So there you are, ready to buy and have a down payment saved up. You do some reading and find out you will need mortgage insurance (PMI). You may hear from people in your corner to avoid mortgage insurance. Sure, if you are putting down 10-20% you certainly may be able to avoid the mortgage insurance requirements. Mind you with 10% down you will need a credit score over 700 and a lender who structures your loan to alleviate the mortgage insurance requirements from your payment. But before assuming the worst, let’s understand what the requirements are to carry mortgage insurance. I will break this down by FHA and conventional mortgages for this article.
First, FHA has mortgage insurance issued by HUD (Dept. of Housing and Urban Development). What this does is allow you to put down as little as 3.5% and obtain an interest rate that is lower than conventional mortgage rates. With FHA mortgages, unless you put 10% down on the house, or have that in equity on a refinance, then the mortgage insurance will be on the loan as long as you have the mortgage. The amount of mortgage insurance is fixed (%) based on your loan amount and whether you put <5% or >5% down on the house.

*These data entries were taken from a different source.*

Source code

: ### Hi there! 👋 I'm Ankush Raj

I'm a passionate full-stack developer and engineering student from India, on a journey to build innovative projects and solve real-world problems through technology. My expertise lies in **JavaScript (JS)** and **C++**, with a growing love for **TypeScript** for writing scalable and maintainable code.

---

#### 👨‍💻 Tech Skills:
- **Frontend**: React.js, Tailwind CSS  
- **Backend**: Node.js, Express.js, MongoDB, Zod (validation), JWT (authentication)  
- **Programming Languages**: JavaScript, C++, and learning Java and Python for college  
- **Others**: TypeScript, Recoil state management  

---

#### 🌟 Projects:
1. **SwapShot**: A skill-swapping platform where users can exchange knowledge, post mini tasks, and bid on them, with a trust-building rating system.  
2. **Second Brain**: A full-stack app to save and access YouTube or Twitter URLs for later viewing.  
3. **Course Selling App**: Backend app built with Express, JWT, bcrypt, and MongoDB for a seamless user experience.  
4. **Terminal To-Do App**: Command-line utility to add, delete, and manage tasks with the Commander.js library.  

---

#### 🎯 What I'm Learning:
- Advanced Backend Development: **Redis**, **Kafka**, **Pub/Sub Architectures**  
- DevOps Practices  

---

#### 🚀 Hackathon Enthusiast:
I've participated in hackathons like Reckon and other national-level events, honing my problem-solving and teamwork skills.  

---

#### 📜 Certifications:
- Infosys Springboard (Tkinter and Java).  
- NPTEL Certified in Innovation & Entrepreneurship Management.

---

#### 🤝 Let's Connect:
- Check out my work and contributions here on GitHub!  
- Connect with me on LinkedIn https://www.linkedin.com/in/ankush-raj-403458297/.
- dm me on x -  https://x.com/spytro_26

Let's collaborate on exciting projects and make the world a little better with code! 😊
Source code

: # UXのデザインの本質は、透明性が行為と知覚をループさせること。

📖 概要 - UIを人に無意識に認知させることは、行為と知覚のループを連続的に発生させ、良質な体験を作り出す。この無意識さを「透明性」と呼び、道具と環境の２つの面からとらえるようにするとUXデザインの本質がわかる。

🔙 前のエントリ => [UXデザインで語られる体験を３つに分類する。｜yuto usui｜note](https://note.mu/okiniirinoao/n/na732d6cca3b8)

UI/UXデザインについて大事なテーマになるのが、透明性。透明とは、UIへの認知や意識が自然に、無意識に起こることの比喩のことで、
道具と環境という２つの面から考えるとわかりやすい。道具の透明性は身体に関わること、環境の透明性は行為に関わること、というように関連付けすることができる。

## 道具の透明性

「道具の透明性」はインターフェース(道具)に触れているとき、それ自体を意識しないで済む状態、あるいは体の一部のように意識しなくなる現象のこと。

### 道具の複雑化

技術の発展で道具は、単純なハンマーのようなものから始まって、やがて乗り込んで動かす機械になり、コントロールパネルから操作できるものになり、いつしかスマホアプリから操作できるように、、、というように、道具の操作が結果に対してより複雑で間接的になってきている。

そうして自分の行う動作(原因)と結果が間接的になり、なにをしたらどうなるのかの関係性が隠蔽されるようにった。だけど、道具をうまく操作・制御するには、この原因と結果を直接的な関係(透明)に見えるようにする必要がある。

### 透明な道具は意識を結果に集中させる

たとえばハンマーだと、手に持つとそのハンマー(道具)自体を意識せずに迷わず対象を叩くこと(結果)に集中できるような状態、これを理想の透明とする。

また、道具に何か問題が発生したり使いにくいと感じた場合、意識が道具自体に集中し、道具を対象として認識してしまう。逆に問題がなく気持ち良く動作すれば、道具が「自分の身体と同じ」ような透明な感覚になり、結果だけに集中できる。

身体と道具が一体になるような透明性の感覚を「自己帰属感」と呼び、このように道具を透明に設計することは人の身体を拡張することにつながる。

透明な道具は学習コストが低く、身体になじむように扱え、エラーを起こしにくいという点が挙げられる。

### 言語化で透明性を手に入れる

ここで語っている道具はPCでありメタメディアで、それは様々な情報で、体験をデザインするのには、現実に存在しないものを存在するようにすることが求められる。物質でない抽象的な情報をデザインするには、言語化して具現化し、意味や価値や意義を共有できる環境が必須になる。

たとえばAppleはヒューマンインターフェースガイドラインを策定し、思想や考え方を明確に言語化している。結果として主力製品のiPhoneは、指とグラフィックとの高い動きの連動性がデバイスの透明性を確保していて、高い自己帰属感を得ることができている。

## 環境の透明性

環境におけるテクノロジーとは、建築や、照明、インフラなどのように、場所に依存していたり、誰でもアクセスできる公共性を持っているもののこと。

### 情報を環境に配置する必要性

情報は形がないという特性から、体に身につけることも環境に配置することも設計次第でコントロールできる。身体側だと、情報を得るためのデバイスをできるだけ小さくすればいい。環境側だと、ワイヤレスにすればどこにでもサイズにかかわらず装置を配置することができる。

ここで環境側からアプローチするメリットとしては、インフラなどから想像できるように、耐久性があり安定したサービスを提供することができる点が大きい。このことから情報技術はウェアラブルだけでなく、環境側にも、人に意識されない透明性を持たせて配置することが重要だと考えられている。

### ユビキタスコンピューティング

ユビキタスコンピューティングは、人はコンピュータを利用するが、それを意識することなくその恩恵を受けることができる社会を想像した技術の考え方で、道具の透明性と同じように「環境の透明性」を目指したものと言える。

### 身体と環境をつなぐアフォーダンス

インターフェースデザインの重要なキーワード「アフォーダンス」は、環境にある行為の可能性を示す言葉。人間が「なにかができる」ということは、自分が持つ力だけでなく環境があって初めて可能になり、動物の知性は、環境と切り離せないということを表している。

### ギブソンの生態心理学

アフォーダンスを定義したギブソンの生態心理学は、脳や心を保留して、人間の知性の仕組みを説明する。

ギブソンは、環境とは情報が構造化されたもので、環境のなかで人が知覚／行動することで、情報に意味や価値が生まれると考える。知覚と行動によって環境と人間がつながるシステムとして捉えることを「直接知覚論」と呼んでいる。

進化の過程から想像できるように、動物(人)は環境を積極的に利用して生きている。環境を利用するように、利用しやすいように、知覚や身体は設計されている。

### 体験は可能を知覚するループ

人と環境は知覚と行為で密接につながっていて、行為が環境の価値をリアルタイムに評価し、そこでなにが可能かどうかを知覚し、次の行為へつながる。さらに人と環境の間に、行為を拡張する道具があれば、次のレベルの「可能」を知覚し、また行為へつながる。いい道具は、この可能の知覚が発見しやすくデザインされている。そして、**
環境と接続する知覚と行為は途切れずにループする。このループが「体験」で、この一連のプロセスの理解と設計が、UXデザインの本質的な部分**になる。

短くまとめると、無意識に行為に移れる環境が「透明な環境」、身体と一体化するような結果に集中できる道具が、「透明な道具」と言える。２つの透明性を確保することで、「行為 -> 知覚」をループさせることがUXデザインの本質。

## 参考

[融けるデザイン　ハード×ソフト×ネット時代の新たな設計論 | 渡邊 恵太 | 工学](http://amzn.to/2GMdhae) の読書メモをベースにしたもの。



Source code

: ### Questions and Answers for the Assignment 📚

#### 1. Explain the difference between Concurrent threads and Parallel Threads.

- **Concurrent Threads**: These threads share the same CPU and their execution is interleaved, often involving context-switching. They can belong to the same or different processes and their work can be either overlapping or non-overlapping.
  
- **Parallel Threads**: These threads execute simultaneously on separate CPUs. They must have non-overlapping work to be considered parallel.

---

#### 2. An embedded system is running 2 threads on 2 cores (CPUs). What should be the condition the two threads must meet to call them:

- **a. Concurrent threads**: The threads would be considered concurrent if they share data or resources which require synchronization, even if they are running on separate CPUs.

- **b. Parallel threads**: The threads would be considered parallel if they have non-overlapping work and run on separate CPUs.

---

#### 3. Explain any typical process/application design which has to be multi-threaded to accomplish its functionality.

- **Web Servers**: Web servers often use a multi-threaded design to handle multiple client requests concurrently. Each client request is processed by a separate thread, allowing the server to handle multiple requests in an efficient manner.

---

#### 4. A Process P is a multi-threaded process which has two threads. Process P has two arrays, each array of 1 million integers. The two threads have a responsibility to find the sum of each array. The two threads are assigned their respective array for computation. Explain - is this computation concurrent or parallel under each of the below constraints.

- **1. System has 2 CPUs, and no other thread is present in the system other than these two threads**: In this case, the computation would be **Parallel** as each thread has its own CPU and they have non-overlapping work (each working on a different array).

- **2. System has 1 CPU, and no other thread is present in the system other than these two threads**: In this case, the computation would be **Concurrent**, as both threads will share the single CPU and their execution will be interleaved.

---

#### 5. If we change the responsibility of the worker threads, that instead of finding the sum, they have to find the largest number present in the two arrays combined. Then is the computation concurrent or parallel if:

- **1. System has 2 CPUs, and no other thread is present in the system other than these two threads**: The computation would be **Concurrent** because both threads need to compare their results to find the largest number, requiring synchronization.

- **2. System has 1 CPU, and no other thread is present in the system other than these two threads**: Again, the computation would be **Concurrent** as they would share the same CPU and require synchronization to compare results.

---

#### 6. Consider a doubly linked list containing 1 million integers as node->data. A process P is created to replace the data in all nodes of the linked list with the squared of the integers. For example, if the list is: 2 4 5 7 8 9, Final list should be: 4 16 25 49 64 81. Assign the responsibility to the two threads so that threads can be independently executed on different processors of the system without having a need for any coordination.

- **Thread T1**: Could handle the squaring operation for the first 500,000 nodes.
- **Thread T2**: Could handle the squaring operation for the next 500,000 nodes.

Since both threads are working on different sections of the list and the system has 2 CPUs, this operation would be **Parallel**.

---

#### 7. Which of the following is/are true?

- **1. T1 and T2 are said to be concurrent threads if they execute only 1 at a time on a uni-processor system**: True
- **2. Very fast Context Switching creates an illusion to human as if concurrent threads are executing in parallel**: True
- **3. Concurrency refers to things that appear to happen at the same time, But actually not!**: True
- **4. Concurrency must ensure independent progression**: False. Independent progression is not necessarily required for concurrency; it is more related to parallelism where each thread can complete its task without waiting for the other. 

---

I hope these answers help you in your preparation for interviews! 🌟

With conventional mortgages it is not as straight forward. It starts with your credit score. So the higher the score the cheaper your mortgage insurance will be. From there, it depends on your down payment (or equity on refinance). So 3% down (equity) requires the most expensive coverage. From there, there are cost breaks at 5%, 10%, 15%, and the magical 20% mark. For every step closer to 20% down (equity) you have less coverage required, so it is cheaper. But again, that is also tied back to your credit score to determine monthly costs for the mortgage insurance requirement you carry. From there, you can potentially use different strategies to reduce the mortgage insurance or buy it out completely. However, this strategy applies to conventional mortgages only.
After closing on the loan the mortgage insurance will stay in place. You pay it as a part of your total monthly payment. The reason? If you put less money down, the servicer is exposed should you default. So this is paid to protect them in the off chance you default. Should that happen the servicer would make a claim for the loss to either HUD (FHA) or the PMI company (conventional) to recoup their losses on the defaulted mortgage. However, PMI/MMI allows you to put less money down and buy the house. So it is a trade-off.
An interesting comment I hear commonly is that conventional mortgages are better because FHA mortgage insurance is required as long as you have the (FHA) loan in place. Fair, but let’s break this apart. Fannie Mae’s statistics show currently the average life of a mortgage is 37-48 months. So let’s face it, if you put 5% down with a conventional mortgage and live up to statistics you too will have mortgage insurance the whole time you carry that mortgage. So how is that different than FHA mortgage insurance requirements? One thing that is different is that with a conventional mortgage after closing if you reach 78% (not 80%) loan to value your mortgage insurance will be removed, should it be your primary residence. It can be a combination of appreciation in your home (change in value) and principal reduction (payments). That won’t happen over night, and you may not own the house or still have the same mortgage this many years down the road.
All in all mortgage insurance is required under certain circumstances with your mortgage. To determine what loan program is right for you, should not just be based on the mortgage insurance conversation. We’ll get to that in future blogs. But it is all about structure and strategy.